*** Material supplied ***

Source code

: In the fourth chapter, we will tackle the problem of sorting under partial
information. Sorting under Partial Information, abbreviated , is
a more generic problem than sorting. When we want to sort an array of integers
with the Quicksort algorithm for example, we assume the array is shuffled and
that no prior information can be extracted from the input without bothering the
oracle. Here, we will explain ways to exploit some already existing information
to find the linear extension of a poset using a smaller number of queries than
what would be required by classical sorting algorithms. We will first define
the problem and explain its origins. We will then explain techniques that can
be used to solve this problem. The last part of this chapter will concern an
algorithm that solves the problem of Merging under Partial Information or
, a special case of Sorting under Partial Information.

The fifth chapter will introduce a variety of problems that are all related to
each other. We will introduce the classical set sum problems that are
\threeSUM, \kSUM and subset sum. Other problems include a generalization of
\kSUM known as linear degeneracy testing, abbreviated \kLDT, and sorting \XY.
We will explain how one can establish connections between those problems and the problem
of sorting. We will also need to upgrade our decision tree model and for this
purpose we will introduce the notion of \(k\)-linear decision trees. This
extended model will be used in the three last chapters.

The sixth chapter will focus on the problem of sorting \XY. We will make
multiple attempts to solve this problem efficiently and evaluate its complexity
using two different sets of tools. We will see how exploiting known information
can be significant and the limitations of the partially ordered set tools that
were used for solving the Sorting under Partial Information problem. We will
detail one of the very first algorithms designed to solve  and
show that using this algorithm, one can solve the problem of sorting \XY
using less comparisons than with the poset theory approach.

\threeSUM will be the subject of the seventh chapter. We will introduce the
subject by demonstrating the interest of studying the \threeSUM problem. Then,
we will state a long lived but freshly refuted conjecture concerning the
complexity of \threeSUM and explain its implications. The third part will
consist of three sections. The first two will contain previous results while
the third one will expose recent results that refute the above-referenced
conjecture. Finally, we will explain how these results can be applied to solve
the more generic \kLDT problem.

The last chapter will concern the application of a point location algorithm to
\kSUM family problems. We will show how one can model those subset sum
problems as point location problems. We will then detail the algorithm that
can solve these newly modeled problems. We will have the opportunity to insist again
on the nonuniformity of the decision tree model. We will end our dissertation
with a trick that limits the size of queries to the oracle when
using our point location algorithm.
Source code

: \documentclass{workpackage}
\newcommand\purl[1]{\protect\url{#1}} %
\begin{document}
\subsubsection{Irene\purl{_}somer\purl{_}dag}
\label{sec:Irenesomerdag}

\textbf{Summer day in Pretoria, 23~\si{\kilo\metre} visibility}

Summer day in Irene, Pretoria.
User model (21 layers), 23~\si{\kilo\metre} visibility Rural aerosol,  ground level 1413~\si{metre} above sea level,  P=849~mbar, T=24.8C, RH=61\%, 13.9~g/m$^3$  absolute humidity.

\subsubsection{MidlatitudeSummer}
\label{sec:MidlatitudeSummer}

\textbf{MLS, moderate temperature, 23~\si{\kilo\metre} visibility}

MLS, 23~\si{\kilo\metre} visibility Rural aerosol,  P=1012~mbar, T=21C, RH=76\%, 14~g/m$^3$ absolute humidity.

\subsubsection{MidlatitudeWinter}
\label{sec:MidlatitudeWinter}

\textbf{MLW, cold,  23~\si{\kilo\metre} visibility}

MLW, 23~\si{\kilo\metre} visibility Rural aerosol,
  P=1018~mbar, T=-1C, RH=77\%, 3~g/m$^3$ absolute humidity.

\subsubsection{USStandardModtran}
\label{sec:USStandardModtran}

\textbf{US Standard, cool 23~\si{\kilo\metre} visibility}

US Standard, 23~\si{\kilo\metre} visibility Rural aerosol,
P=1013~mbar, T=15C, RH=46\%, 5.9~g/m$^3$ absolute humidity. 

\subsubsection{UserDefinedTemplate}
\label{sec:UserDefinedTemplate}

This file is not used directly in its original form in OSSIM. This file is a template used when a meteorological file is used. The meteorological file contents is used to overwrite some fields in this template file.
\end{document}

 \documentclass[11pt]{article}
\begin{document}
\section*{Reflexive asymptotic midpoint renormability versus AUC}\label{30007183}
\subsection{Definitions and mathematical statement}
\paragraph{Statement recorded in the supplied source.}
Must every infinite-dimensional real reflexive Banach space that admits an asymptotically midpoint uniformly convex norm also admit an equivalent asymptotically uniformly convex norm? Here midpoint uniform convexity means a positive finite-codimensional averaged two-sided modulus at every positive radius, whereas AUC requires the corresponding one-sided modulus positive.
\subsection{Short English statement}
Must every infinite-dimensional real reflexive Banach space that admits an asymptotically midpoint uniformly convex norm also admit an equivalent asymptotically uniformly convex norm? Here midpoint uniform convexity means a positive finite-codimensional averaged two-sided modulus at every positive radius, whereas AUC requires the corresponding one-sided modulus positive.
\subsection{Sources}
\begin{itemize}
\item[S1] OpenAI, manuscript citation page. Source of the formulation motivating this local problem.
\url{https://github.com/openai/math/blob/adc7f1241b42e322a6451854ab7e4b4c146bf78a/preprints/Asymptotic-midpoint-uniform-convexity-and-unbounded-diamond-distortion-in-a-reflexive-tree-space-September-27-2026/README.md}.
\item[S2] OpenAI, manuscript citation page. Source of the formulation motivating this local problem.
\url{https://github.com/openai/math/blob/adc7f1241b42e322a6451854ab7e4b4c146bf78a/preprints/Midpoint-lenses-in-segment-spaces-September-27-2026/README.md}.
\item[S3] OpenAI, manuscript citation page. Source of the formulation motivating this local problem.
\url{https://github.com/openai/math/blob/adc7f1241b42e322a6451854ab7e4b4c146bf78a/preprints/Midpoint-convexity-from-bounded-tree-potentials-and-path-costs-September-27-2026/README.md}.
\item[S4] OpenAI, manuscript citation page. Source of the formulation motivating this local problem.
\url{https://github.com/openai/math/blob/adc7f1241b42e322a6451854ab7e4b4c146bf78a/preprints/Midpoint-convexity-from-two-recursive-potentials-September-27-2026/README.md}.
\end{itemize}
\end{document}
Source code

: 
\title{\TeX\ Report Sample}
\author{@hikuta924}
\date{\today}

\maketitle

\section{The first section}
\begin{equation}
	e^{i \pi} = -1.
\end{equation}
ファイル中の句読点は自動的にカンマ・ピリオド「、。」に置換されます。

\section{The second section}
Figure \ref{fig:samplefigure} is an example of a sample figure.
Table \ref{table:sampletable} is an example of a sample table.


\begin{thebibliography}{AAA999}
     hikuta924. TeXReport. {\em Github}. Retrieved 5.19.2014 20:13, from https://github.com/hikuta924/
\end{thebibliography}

*** End of Material supplied ***

Exercise details: From the entries above, return each line with the word "conjecture" in it.

Result of this exercise:
we will state a long lived but freshly refuted conjecture concerning the
conjecture. Finally, we will explain how these results can be applied to solve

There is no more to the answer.